RESPONDENT: United States
LOCATION: United States District Court of Maryland
DOCKET NO.: 876
DECIDED BY: Warren Court (1967-1969)
LOWER COURT: United States Court of Appeals for the District of Columbia Circuit
CITATION: 392 US 219 (1968)
ARGUED: Apr 04, 1968
DECIDED: Jun 10, 1968
Facts of the case
Media for Harrison v. United States
Audio Transcription for Oral Argument - April 04, 1968 in Harrison v. United States
Number 781 -- no, that one is -- number 876, Eddie M. Harrison, Petitioner, versus United States.
Alfred V. J. Prather:
Mr. Chief Justice, may it please the Court.
This is a felony murder case brought in form of proffers and certiorari to the United States Court of Appeals for the District of Columbia Circuit.
The petitioner, Eddie McArthur Harrison is in the D.C. jail serving a life sentence imposed following his third conviction in the United States District Court for the District of Columbia.

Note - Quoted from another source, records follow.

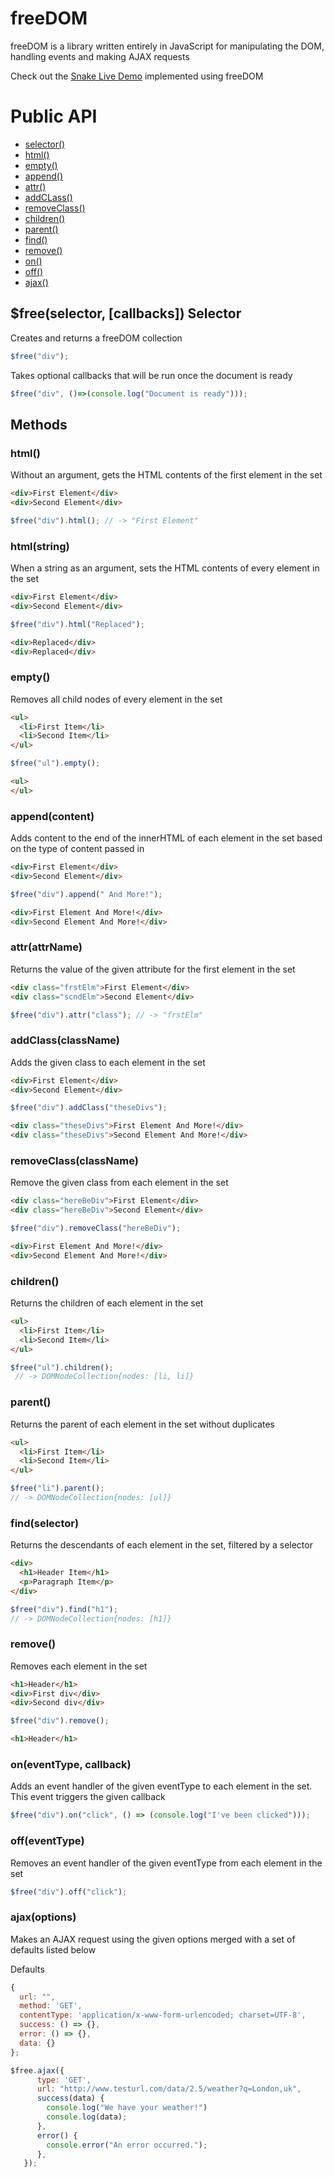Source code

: # freeDOM
freeDOM is a library written entirely in JavaScript for manipulating the DOM, handling events and making AJAX requests

Check out the [Snake Live Demo](http://jpshugrue.com/freeSNAKE/) implemented using freeDOM

# Public API

* [selector()](#freeselector-callbacks-selector)
* [html()](#html)
* [empty()](#empty)
* [append()](#appendcontent)
* [attr()](#attrattrname)
* [addCLass()](#addclassclassname)
* [removeClass()](#removeclassclassname)
* [children()](#children)
* [parent()](#parent)
* [find()](#findselector)
* [remove()](#remove)
* [on()](#oneventtype-callback)
* [off()](#offeventtype)
* [ajax()](#ajaxoptions)

## $free(selector, [callbacks]) Selector

Creates and returns a freeDOM collection

```javascript
$free("div");
```

Takes optional callbacks that will be run once the document is ready

```javascript
$free("div", ()=>(console.log("Document is ready")));
```

## Methods

### html()

Without an argument, gets the HTML contents of the first element in the set

```html
<div>First Element</div>
<div>Second Element</div>
```
```javascript
$free("div").html(); // -> "First Element"
```

### html(string)

When a string as an argument, sets the HTML contents of every element in the set

```html
<div>First Element</div>
<div>Second Element</div>
```
```javascript
$free("div").html("Replaced");
```
```html
<div>Replaced</div>
<div>Replaced</div>
```

### empty()

Removes all child nodes of every element in the set

```html
<ul>
  <li>First Item</li>
  <li>Second Item</li>
</ul>
```
```javascript
$free("ul").empty();
```
```html
<ul>
</ul>
```

### append(content)

Adds content to the end of the innerHTML of each element in the set based on the type of content passed in

```html
<div>First Element</div>
<div>Second Element</div>
```
```javascript
$free("div").append(" And More!");
```
```html
<div>First Element And More!</div>
<div>Second Element And More!</div>
```

### attr(attrName)

Returns the value of the given attribute for the first element in the set

```html
<div class="frstElm">First Element</div>
<div class="scndElm">Second Element</div>
```
```javascript
$free("div").attr("class"); // -> "frstElm"
```

### addClass(className)

Adds the given class to each element in the set

```html
<div>First Element</div>
<div>Second Element</div>
```
```javascript
$free("div").addClass("theseDivs");
```
```html
<div class="theseDivs">First Element And More!</div>
<div class="theseDivs">Second Element And More!</div>
```

### removeClass(className)

Remove the given class from each element in the set

```html
<div class="hereBeDiv">First Element</div>
<div class="hereBeDiv">Second Element</div>
```
```javascript
$free("div").removeClass("hereBeDiv");
```
```html
<div>First Element And More!</div>
<div>Second Element And More!</div>
```

### children()

Returns the children of each element in the set

```html
<ul>
  <li>First Item</li>
  <li>Second Item</li>
</ul>
```
```javascript
$free("ul").children();
 // -> DOMNodeCollection{nodes: [li, li]}
```

### parent()

Returns the parent of each element in the set without duplicates

```html
<ul>
  <li>First Item</li>
  <li>Second Item</li>
</ul>
```
```javascript
$free("li").parent();
// -> DOMNodeCollection{nodes: [ul]}
```

### find(selector)

Returns the descendants of each element in the set, filtered by a selector

```html
<div>
  <h1>Header Item</h1>
  <p>Paragraph Item</p>
</div>
```
```javascript
$free("div").find("h1");
// -> DOMNodeCollection{nodes: [h1]}
```

### remove()

Removes each element in the set

```html
<h1>Header</h1>
<div>First div</div>
<div>Second div</div>
```
```javascript
$free("div").remove();
```
```html
<h1>Header</h1>
```

### on(eventType, callback)

Adds an event handler of the given eventType to each element in the set. This event triggers the given callback

```javascript
$free("div").on("click", () => (console.log("I've been clicked")));
```

### off(eventType)

Removes an event handler of the given eventType from each element in the set

```javascript
$free("div").off("click");
```

### ajax(options)

Makes an AJAX request using the given options merged with a set of defaults listed below

Defaults
```javascript
{
  url: "",
  method: 'GET',
  contentType: 'application/x-www-form-urlencoded; charset=UTF-8',
  success: () => {},
  error: () => {},
  data: {}
};
```
```javascript
$free.ajax({
      type: 'GET',
      url: "http://www.testurl.com/data/2.5/weather?q=London,uk",
      success(data) {
        console.log("We have your weather!")
        console.log(data);
      },
      error() {
        console.error("An error occurred.");
      },
   });
```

Affirmance of that conviction by the United States Court of Appeals for the District of Columbia Circuit and a denial of rehearing on en banc by that court, six members of that court over the dissent of Chief Judge Bazelon and Circuit Judge Wright.
In this Court, the petitioner raises two questions.

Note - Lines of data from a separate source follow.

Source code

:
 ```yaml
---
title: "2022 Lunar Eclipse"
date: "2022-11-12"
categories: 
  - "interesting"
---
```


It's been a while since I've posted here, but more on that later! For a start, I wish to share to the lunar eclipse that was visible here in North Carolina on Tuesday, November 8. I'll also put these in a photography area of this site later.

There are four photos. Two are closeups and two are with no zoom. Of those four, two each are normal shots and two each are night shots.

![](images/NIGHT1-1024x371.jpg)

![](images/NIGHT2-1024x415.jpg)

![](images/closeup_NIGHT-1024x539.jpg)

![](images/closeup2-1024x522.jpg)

First, whether testimony given by him at a former trial to rebut confessions erroneously admitted and illegally obtained could be used against him at the retrial as part of the Government's direct case on the question of guilt.
And second, whether he has been denied a speedy trial.
The record giving lies to these questions is long and unusual but the facts are fairly simple and not really on dispute.
The petitioner and two other boys, Joseph Samson and Orson White, were indicted on April 1, 1960 for the felony murder of one Syder George Brown, a fence and gambler.
At the trial, the principal evidence against them was a set of confessions which admitted that Syder George Brown had been killed during the course of an attempted robbery.
At the trial, the boys took the stand and testified that the confessions were false and had been obtained by threats and abuse.
The truth was, the petitioner explained, that Syder Brown had been killed accidentally during an innocent attempt to pawn a shotgun with him.
Now the jury convicted, the boys, were sentenced to death which was the mandatory sentence for felony murder in the District of Columbia at that time.
Thereafter shortly, it was discovered that one of the counsel who had participated in the case was not a lawyer at all but an imposter, one Daniel Oliver Wendellholmes Morgan who had substituted himself for one L.A. Harris, a real lawyer who had left the jurisdiction.
The Court of Appeals immediately sent the case back to the District Court with instructions to receive and grant motions for a new trial.
But the boys sitting down in the district jail on death row refused to file such motions and repudiated them when they were filed on their behalf by the court appointed counsel because the boys did not want to waive their right to be tried but once for the same crime.
There the matter sat for a number of months until the Court of Appeals eventually ordered a new trial for the boys despite their refusal to ask for it.
At the second trial, again, the confessions were introduced.
Again, the boys took the stand.
Again, they were convicted, only this time they were sentenced to life imprisonment, the mandatory death sentence in the District of Columbia having meanwhile been abolished.
There followed an appeal and the case was argued challenging -- basically challenging the admission of the confessions that have been used against him in some other points.
It was argued in December of 1963.
There the matter sat for some 18 months until the Court of Appeals on its own motion ordered rehearing en banc sua sponte on the question of the admission of one of the petitioner's confessions.
Case was reargued and some six months later or two years after the original argument, the Court of Appeals issued a decision holding all of the confessions inadmissible because they had been illegally obtained.
What was the reason for that long delay, appellant's concept?
Alfred V. J. Prather:
There was no reason that I know of, Your Honor.
Then Judge Robinson recites some when he tried the case?
Alfred V. J. Prather:
He said that the -- he said that the lengthy opinions and the amount of deliberation that went into them spoke for themselves.